I have been working with guitarist Andrew Hooker for some time now with t-shirt designs, a logo redesign, concert posters and other promotional materials for the band.
Recent gig poster design work for Vinyl Soup had started to go down a path of design-only work. Andrew initially contacted me for a t-shirt design for the band, and his initial interest was in my cartooning/illustration work.
Starting out on concepts for this poster, I was again working on a solely design-oriented approach, and before I got too far along I dropped Andrew an email to see if going back to an illustrative style would be cool with him. It most certainly was, so I set about to work up a theme for the poster.
With no real theme for the concert, I decided to browse my collection of inspirational artwork collected over the years from the internet to get myself into ‘concert poster mode’. I was roughly sketching out ideas while watching some TV to occupy part of the brain.
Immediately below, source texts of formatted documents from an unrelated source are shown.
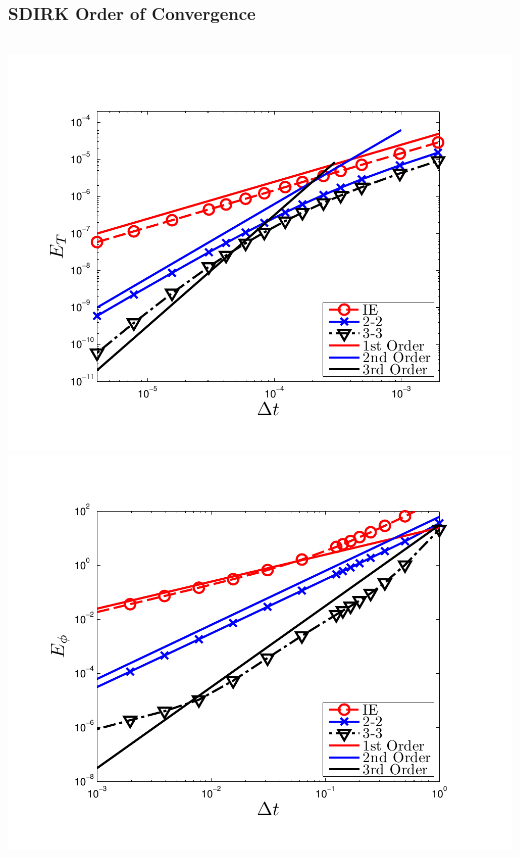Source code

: \documentclass{beamer}
\begin{document}
\begin{frame}
\frametitle{SDIRK Order of Convergence}
\begin{columns}[t]
\centering
\includegraphics[width=\textwidth,trim=0.25in  0.2in 0.75in 0.5in,clip=true]{../chapter6_grey_radtran/Dissertation_Data/Time_Integrators_Convergence_Temperature.pdf}
\centering
\includegraphics[width=\textwidth,trim=0.25in  0.2in 0.75in 0.5in,clip=true]{../chapter6_grey_radtran/Dissertation_Data/Time_Integrators_Convergence_Phi.pdf}
\end{columns}
\end{frame}
\end{document}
An earlier poster design I created for Vinyl Soup used a psychedelic eye I cribbed from an earlier piece of personal artwork. It looked cool and allowed me to give the poster an illustrative feel even with the tight deadline we had at the time.
I thought for this piece I would go back to the single eyeball theme, and eventually worked up the rough sketch at right. At this point I had no more than a general look for a character, and the fez was just thrown on for fun at the end of sketching.
This sketch was scanned into Photoshop, where I then proceeded to clean up some line work, as well as mirror the half-sketch I created and create the full symmetrical character. I knew at the outset that I wanted the symmetry in this to be pretty tight, so I didn’t even bother sketching out the full character, knowing full well that I would just mirror the partial sketch on a new Photoshop layer and then refine from there.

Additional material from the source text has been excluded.